Tout d’abord, il ressort du témoignage des locateurs que le père de la locatrice (le Père) n’avait pas l’intention d’habiter le Logement de façon permanente ; il en aurait eu besoin pour une période d’environ un an, « en raison de la gestion d’un projet » dans la région de Montréal. Ensuite, les locateurs soutiennent que c’est en raison d’un changement de projet du Père que ce dernier n’a finalement jamais non plus habité dans le Logement à temps plein, une fois celui-ci rénové, mais ils ne fournissent aucune preuve relativement à ce changement de projet et le Père n’a pas témoigné. Au surplus, le Tribunal accorde peu de crédibilité à leurs témoignages. Leur version des faits apparaît cousue de fils blancs et est en contradiction avec les propos qu’ils ont publiés sur leur compte Instagram et ce qui a été rapporté dans l’article du journal Métro. À cela s’ajoute une trame factuelle qui paraît orchestrée. À titre d’exemple, les locateurs terminent les rénovations au Logement le 15 juin 2021, selon ce qu’ils ont publié sur Instagram. Or, c’est au même moment qu’ils apprennent que, en raison d’« un changement impromptu » dans les besoins du Père, celui-ci n’habitera pas le Logement à temps plein ; il ne l’habitera finalement qu’une semaine par mois, de juillet à décembre 2021. Les autres semaines, et en tout temps à compter de janvier 2022, le Logement a été offert en location sur le site Airbnb.

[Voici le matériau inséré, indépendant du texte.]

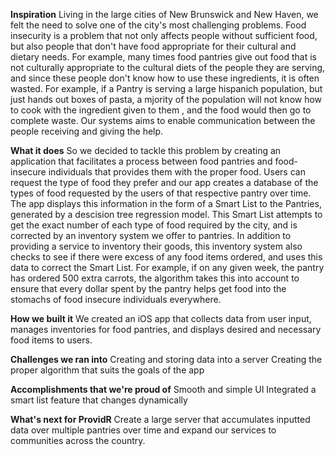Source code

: **Inspiration**
Living in the large cities of New Brunswick and New Haven, we felt the need to solve one of the city's most challenging problems. Food insecurity is a problem that not only affects people without sufficient food, but also people that don't have food appropriate for their cultural and dietary needs. For example, many times food pantries give out food that is not culturally appropriate to the cultural diets of the people they are serving, and since these people don't know how to use these ingredients, it is often wasted. For example, if a Pantry is serving a large hispanich population, but just hands out boxes of pasta, a mjority of the population will not know how to cook with the ingredient given to them , and the food would then go to complete waste. Our systems aims to enable communication between the people receiving and giving the help.

**What it does**
So we decided to tackle this problem by creating an application that facilitates a process between food pantries and food-insecure individuals that provides them with the proper food. Users can request the type of food they prefer and our app creates a database of the types of food requested by the users of that respective pantry over time. The app displays this information in the form of a Smart List to the Pantries, generated by a descision tree regression model. This Smart List attempts to get the exact number of each type of food required by the city, and is corrected by an inventory system we offer to pantries. In addition to providing a service to inventory their goods, this inventory system also checks to see if there were excess of any food items ordered, and uses this data to correct the Smart List. For example, if on any given week, the pantry has ordered 500 extra carrots, the algorithm takes this into account to ensure that every dollar spent by the pantry helps get food into the stomachs of food insecure individuals everywhere. 

**How we built it**
We created an iOS app that collects data from user input, manages inventories for food pantries, and displays desired and necessary food items to users.

**Challenges we ran into**
Creating and storing data into a server
Creating the proper algorithm that suits the goals of the app

**Accomplishments that we're proud of**
Smooth and simple UI
Integrated a smart list feature that changes dynamically

**What's next for ProvidR**
Create a large server that accumulates inputted data over multiple pantries over time and expand our services to communities across the country.

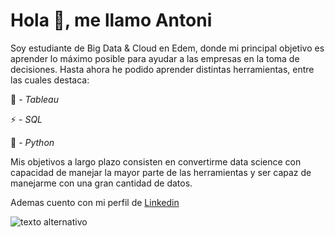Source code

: # **Hola 👋,  me llamo Antoni**

Soy estudiante de Big Data & Cloud en Edem, donde mi principal objetivo es aprender lo máximo posible para ayudar a las empresas en la toma de decisiones. Hasta ahora he podido aprender distintas herramientas, entre las cuales destaca:

🔭 - *Tableau*

⚡ - *SQL*

📝 - *Python*

Mis objetivos a largo plazo consisten en convertirme data science con capacidad de manejar la mayor parte de las herramientas y ser capaz de manejarme con una gran cantidad de datos.

Ademas cuento con mi perfil de [Linkedin][Perfil]

[Perfil]:https://www.linkedin.com/in/antoniade/

![texto alternativo](https://i.giphy.com/media/v1.Y2lkPTc5MGI3NjExcm1maGVvZmcwODRsbnpmY2JzZGVwNGt3N21yaDV1dHNvMmJmdmNudiZlcD12MV9pbnRlcm5hbF9naWZfYnlfaWQmY3Q9Zw/bGgsc5mWoryfgKBx1u/giphy.gif)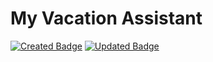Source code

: # My Vacation Assistant

[![Created Badge](https://badges.pufler.dev/created/jonathan-chandra/my-vacation-assistant)](https://badges.pufler.dev)
[![Updated Badge](https://badges.pufler.dev/updated/jonathan-chandra/my-vacation-assistant)](https://badges.pufler.dev)

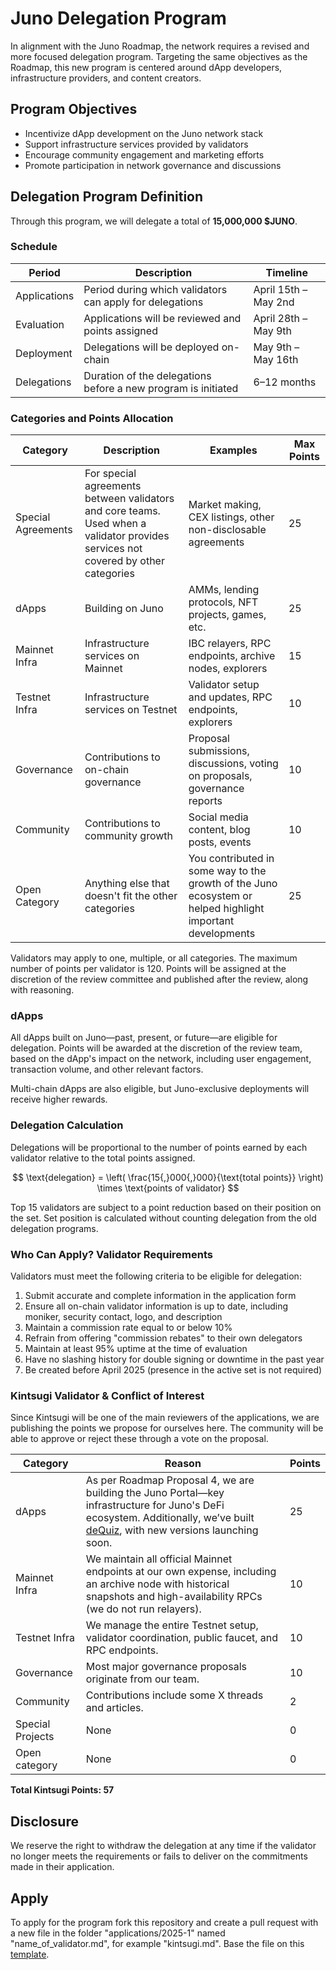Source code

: # Juno Delegation Program

In alignment with the Juno Roadmap, the network requires a revised and more focused delegation program. Targeting the same objectives as the Roadmap, this new program is centered around dApp developers, infrastructure providers, and content creators.

## Program Objectives

- Incentivize dApp development on the Juno network stack
- Support infrastructure services provided by validators
- Encourage community engagement and marketing efforts
- Promote participation in network governance and discussions

## Delegation Program Definition

Through this program, we will delegate a total of **15,000,000 $JUNO**.

### Schedule

| Period       | Description                                                   | Timeline             |
| ------------ | ------------------------------------------------------------- | -------------------- |
| Applications | Period during which validators can apply for delegations      | April 15th – May 2nd |
| Evaluation   | Applications will be reviewed and points assigned             | April 28th – May 9th |
| Deployment   | Delegations will be deployed on-chain                         | May 9th – May 16th   |
| Delegations  | Duration of the delegations before a new program is initiated | 6–12 months          |

### Categories and Points Allocation

| Category           | Description                                                                                                                       | Examples                                                                                                   | Max Points |
| ------------------ | --------------------------------------------------------------------------------------------------------------------------------- | ---------------------------------------------------------------------------------------------------------- | ---------- |
| Special Agreements | For special agreements between validators and core teams. Used when a validator provides services not covered by other categories | Market making, CEX listings, other non-disclosable agreements                                              | 25         |
| dApps              | Building on Juno                                                                                                                  | AMMs, lending protocols, NFT projects, games, etc.                                                         | 25         |
| Mainnet Infra      | Infrastructure services on Mainnet                                                                                                | IBC relayers, RPC endpoints, archive nodes, explorers                                                      | 15         |
| Testnet Infra      | Infrastructure services on Testnet                                                                                                | Validator setup and updates, RPC endpoints, explorers                                                      | 10         |
| Governance         | Contributions to on-chain governance                                                                                              | Proposal submissions, discussions, voting on proposals, governance reports                                 | 10         |
| Community          | Contributions to community growth                                                                                                 | Social media content, blog posts, events                                                                   | 10         |
| Open Category      | Anything else that doesn't fit the other categories                                                                               | You contributed in some way to the growth of the Juno ecosystem or helped highlight important developments | 25         |

Validators may apply to one, multiple, or all categories. The maximum number of points per validator is 120. Points will be assigned at the discretion of the review committee and published after the review, along with reasoning.

### dApps

All dApps built on Juno—past, present, or future—are eligible for delegation. Points will be awarded at the discretion of the review team, based on the dApp's impact on the network, including user engagement, transaction volume, and other relevant factors.

Multi-chain dApps are also eligible, but Juno-exclusive deployments will receive higher rewards.

### Delegation Calculation

Delegations will be proportional to the number of points earned by each validator relative to the total points assigned.

$$
\text{delegation} = \left( \frac{15{,}000{,}000}{\text{total points}} \right) \times \text{points of validator}
$$

Top 15 validators are subject to a point reduction based on their position on the set. Set position is calculated without counting delegation from the old delegation programs.

### Who Can Apply? Validator Requirements

Validators must meet the following criteria to be eligible for delegation:

1. Submit accurate and complete information in the application form
2. Ensure all on-chain validator information is up to date, including moniker, security contact, logo, and description
3. Maintain a commission rate equal to or below 10%
4. Refrain from offering "commission rebates" to their own delegators
5. Maintain at least 95% uptime at the time of evaluation
6. Have no slashing history for double signing or downtime in the past year
7. Be created before April 2025 (presence in the active set is not required)

### Kintsugi Validator & Conflict of Interest

Since Kintsugi will be one of the main reviewers of the applications, we are publishing the points we propose for ourselves here. The community will be able to approve or reject these through a vote on the proposal.

| Category         | Reason                                                                                                                                                                                              | Points |
| ---------------- | --------------------------------------------------------------------------------------------------------------------------------------------------------------------------------------------------- | ------ |
| dApps            | As per Roadmap Proposal 4, we are building the Juno Portal—key infrastructure for Juno's DeFi ecosystem. Additionally, we’ve built [deQuiz](https://dequiz.zone), with new versions launching soon. | 25     |
| Mainnet Infra    | We maintain all official Mainnet endpoints at our own expense, including an archive node with historical snapshots and high-availability RPCs (we do not run relayers).                             | 10     |
| Testnet Infra    | We manage the entire Testnet setup, validator coordination, public faucet, and RPC endpoints.                                                                                                       | 10     |
| Governance       | Most major governance proposals originate from our team.                                                                                                                                            | 10     |
| Community        | Contributions include some X threads and articles.                                                                                                                                                  | 2      |
| Special Projects | None                                                                                                                                                                                                | 0      |
| Open category    | None                                                                                                                                                                                                | 0      |

**Total Kintsugi Points: 57**

## Disclosure

We reserve the right to withdraw the delegation at any time if the validator no longer meets the requirements or fails to deliver on the commitments made in their application.

## Apply

To apply for the program fork this repository and create a pull request with a new file in the folder "applications/2025-1" named "name_of_validator.md", for example "kintsugi.md". Base the file on this [template](https://github.com/CosmosContracts/delegations/blob/main/applications/2025-1/_template.md).

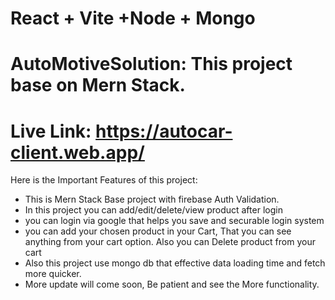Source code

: # React + Vite +Node + Mongo

# AutoMotiveSolution: This project base on Mern Stack.

# Live Link: https://autocar-client.web.app/

Here is the Important Features of this project:

- This is Mern Stack Base project with firebase Auth Validation.
- In this project you can add/edit/delete/view product after login
- you can login via google that helps you save and securable login system
- you can add your chosen product in your Cart, That you can see anything from your cart option. Also you can Delete product from your cart
- Also this project use mongo db that effective data loading time and fetch more quicker.
- More update will come soon, Be patient and see the More functionality.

La preuve prépondérante établit donc que les locateurs n’ont pas eu l’intention de reprendre le Logement pour la fin annoncée, soit au bénéfice du père de la locatrice. L’ensemble des faits entendus à l’audience révèlent une négligence et une insouciance telles à l'endroit des droits d'autrui qu'il faille l’assimiler à de la mauvaise foi au sens de l'art. 1968 C.c.Q. Dans les circonstances, on ne peut que conclure à une reprise obtenue de mauvaise foi.
La locataire réclame une somme de 2 338 $ pour compenser ses dommages matériels. Cette somme correspond à l’écart entre le loyer mensuel qu’elle payait pour le Logement (855 $) et celui qu’elle paie depuis son déménagement (1 050 $), pour une période d’environ 12 mois. Cette réclamation est justifiée et elle est accueillie.
Pour compenser ses dommages moraux, la locataire réclame 2 500 $. Elle fait état du stress engendré pour se trouver rapidement un logement dans un contexte de pénurie de logements, d’une part, et dans un contexte de pandémie, d’autre part. Ici encore, la réclamation est justifiée et elle est accueillie.
Le Tribunal accorde aussi à la locataire les 9 600 $ réclamés à titre de dommages-intérêts punitifs ; il ne peut accorder plus que la somme réclamée.
En tout, c’est donc une somme de 14 438 $ que les locateurs devront payer à la locataire.